Exact wording is required for every entry; transcribe all of them and leave the images out.

RECORD SET START

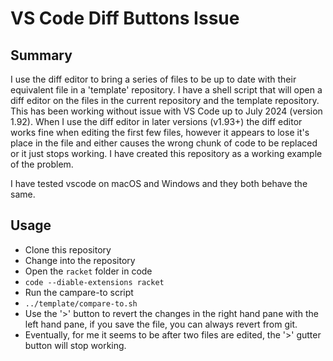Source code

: # VS Code Diff Buttons Issue

## Summary

I use the diff editor to bring a series of files to be up to date with their
equivalent file in a 'template' repository.  I have a shell script that will
open a diff editor on the files in the current repository and the template
repository.  This has been working without issue with VS Code up to July 2024
(version 1.92).  When I use the diff editor in later versions (v1.93+) the diff
editor works fine when editing the first few files, however it appears to lose
it's place in the file and either causes the wrong chunk of code to be replaced
or it just stops working.  I have created this repository as a working example
of the problem.

I have tested vscode on macOS and Windows and they both behave the same.

## Usage

- Clone this repository
- Change into the repository
- Open the `racket` folder in code
- `code --diable-extensions racket`
- Run the campare-to script
- `../template/compare-to.sh`
- Use the '>' button to revert the changes in the right hand pane with the left hand pane, if you save the file, you can always revert from git.
- Eventually, for me it seems to be after two files are edited, the '>' gutter button will stop working.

RECORD SET END

* _ANSWER SPACE_
Source code

: # VS Code Diff Buttons Issue

## Summary

I use the diff editor to bring a series of files to be up to date with their
equivalent file in a 'template' repository.  I have a shell script that will
open a diff editor on the files in the current repository and the template
repository.  This has been working without issue with VS Code up to July 2024
(version 1.92).  When I use the diff editor in later versions (v1.93+) the diff
editor works fine when editing the first few files, however it appears to lose
it's place in the file and either causes the wrong chunk of code to be replaced
or it just stops working.  I have created this repository as a working example
of the problem.

I have tested vscode on macOS and Windows and they both behave the same.

## Usage

- Clone this repository
- Change into the repository
- Open the `racket` folder in code
- `code --diable-extensions racket`
- Run the campare-to script
- `../template/compare-to.sh`
- Use the '>' button to revert the changes in the right hand pane with the left hand pane, if you save the file, you can always revert from git.
- Eventually, for me it seems to be after two files are edited, the '>' gutter button will stop working.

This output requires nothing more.